Humm? Wait a second. Maybe it's because I'm almost asleep right now, but about half of these aren't actually gods, are they?


----------



## Bold or Stupid (Mar 24, 2009)

Jhaelen said:


> Humm? Wait a second. Maybe it's because I'm almost asleep right now, but about half of these aren't actually gods, are they?




Two of them are gods (Vecna and Tiamat) the others are Archukes of Hell, Demon Princes, and an Exarch. Plus Kyuss I have no idea how he classes (beyond icky).


----------



## Jhaelen (Mar 24, 2009)

Bold or Stupid said:


> Two of them are gods (Vecna and Tiamat) the others are Archukes of Hell, Demon Princes, and an Exarch. Plus Kyuss I have no idea how he classes (beyond icky).



Ah, okay, so I wasn't totally wrong. I think 'Maglubiyet' is also a racial god of ... bugbears, or something...

In 3E Vecna was the only core god that didn't exist in my campaign setting. Vecna was a mortal, right? How does ascending to godhood work, anyway? If I remember the backstory from MotP correctly, technically, the Raven Queen is an example for this, too.

Bahamut and Tiamat, well, to me they've always been just big dragons, not gods. I guess, that's where I deviated from the core assumptions. I mean, how does borrowing the name of a Babylonian deity turn a critter into a god?

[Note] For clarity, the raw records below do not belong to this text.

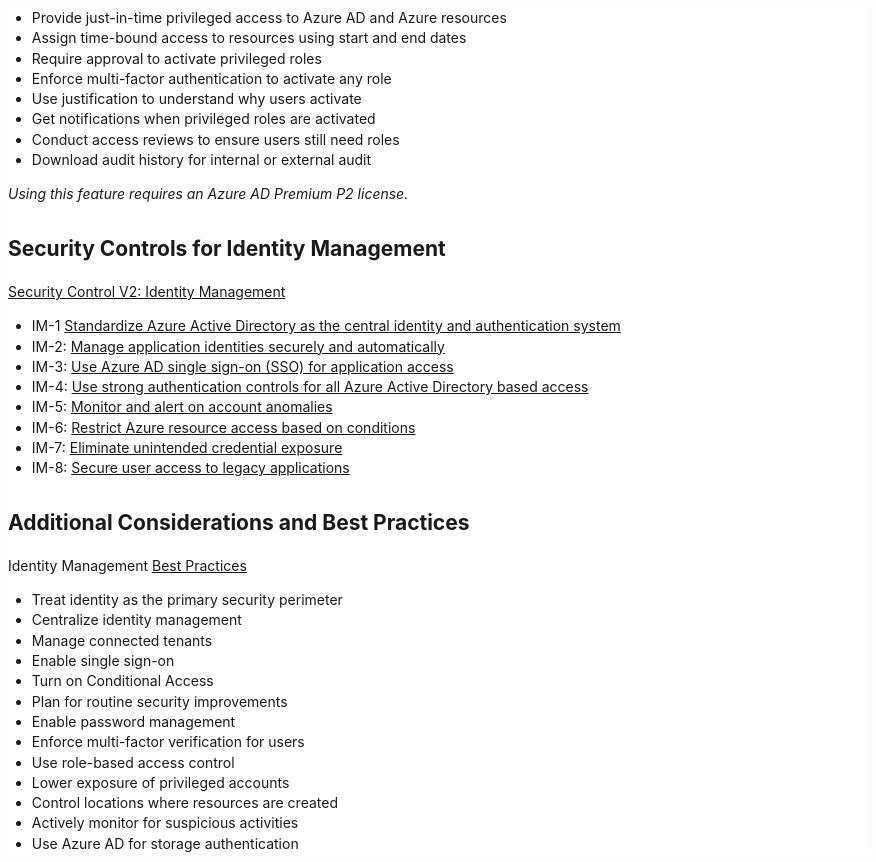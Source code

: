 - Provide just-in-time privileged access to Azure AD and Azure resources
- Assign time-bound access to resources using start and end dates
- Require approval to activate privileged roles
- Enforce multi-factor authentication to activate any role
- Use justification to understand why users activate
- Get notifications when privileged roles are activated
- Conduct access reviews to ensure users still need roles
- Download audit history for internal or external audit

*Using this feature requires an Azure AD Premium P2 license.*

## Security Controls for Identity Management

[Security Control V2: Identity Management](https://docs.microsoft.com/security/benchmark/azure/security-controls-v2-identity-management)

- IM-1 [Standardize Azure Active Directory as the central identity and authentication system](https://docs.microsoft.com/security/benchmark/azure/security-controls-v2-identity-management#im-1-standardize-azure-active-directory-as-the-central-identity-and-authentication-system)
- IM-2: [Manage application identities securely and automatically](https://docs.microsoft.com/security/benchmark/azure/security-controls-v2-identity-management#im-2-manage-application-identities-securely-and-automatically)
- IM-3: [Use Azure AD single sign-on (SSO) for application access](https://docs.microsoft.com/security/benchmark/azure/security-controls-v2-identity-management#im-3-use-azure-ad-single-sign-on-sso-for-application-access)
- IM-4: [Use strong authentication controls for all Azure Active Directory based access](https://docs.microsoft.com/security/benchmark/azure/security-controls-v2-identity-management#im-4-use-strong-authentication-controls-for-all-azure-active-directory-based-access)
- IM-5: [Monitor and alert on account anomalies](https://docs.microsoft.com/security/benchmark/azure/security-controls-v2-identity-management#im-5-monitor-and-alert-on-account-anomalies)
- IM-6: [Restrict Azure resource access based on conditions](https://docs.microsoft.com/security/benchmark/azure/security-controls-v2-identity-management#im-6-restrict-azure-resource-access-based-on-conditions)
- IM-7: [Eliminate unintended credential exposure](https://docs.microsoft.com/security/benchmark/azure/security-controls-v2-identity-management#im-7-eliminate-unintended-credential-exposure)
- IM-8: [Secure user access to legacy applications](https://docs.microsoft.com/security/benchmark/azure/security-controls-v2-identity-management#im-8-secure-user-access-to-legacy-applications)





## Additional Considerations and Best Practices

Identity Management [Best Practices](https://docs.microsoft.com/azure/security/fundamentals/identity-management-best-practices)

- Treat identity as the primary security perimeter
- Centralize identity management
- Manage connected tenants
- Enable single sign-on
- Turn on Conditional Access
- Plan for routine security improvements
- Enable password management
- Enforce multi-factor verification for users
- Use role-based access control
- Lower exposure of privileged accounts
- Control locations where resources are created
- Actively monitor for suspicious activities
- Use Azure AD for storage authentication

Similarly, I'm bothered about using the term 'demigod' for the epic destiny in 4E. How can someone _become_ a demigod? I mean, you can't become a half-elf, either. You have to be born as one!

What are the qualities that define a god? Is being able to grant spells to followers important? In the Darksun setting the sorcerer kings were able to do this. In Ravenloft the Lords of a Realm were all-powerful within their realm (similar to Demon Princes and Archdukes of Hell). Does that make them gods? I don't think so. Is it simply the fact that they are worshipped by followers (or cultists)? That would make it quite easy to qualify as a god.

Let's look at some other systems:
- In Earthdawn there are no gods. There are passions, but they aren't worshipped like gods (though there are Questors dedicated to them which are granted certain powers). You cannot affect them in any way and they rarely (if ever) directly interfere with Namegivers.
- In Ars Magica there's the gods of the predominant real-world religions (Christianity, Judaism, and Islam) which are all-powerful. And then there's the pagan gods of the Greek, Roman, Egyptian, German, etc. pantheons which are just powerful Faeries.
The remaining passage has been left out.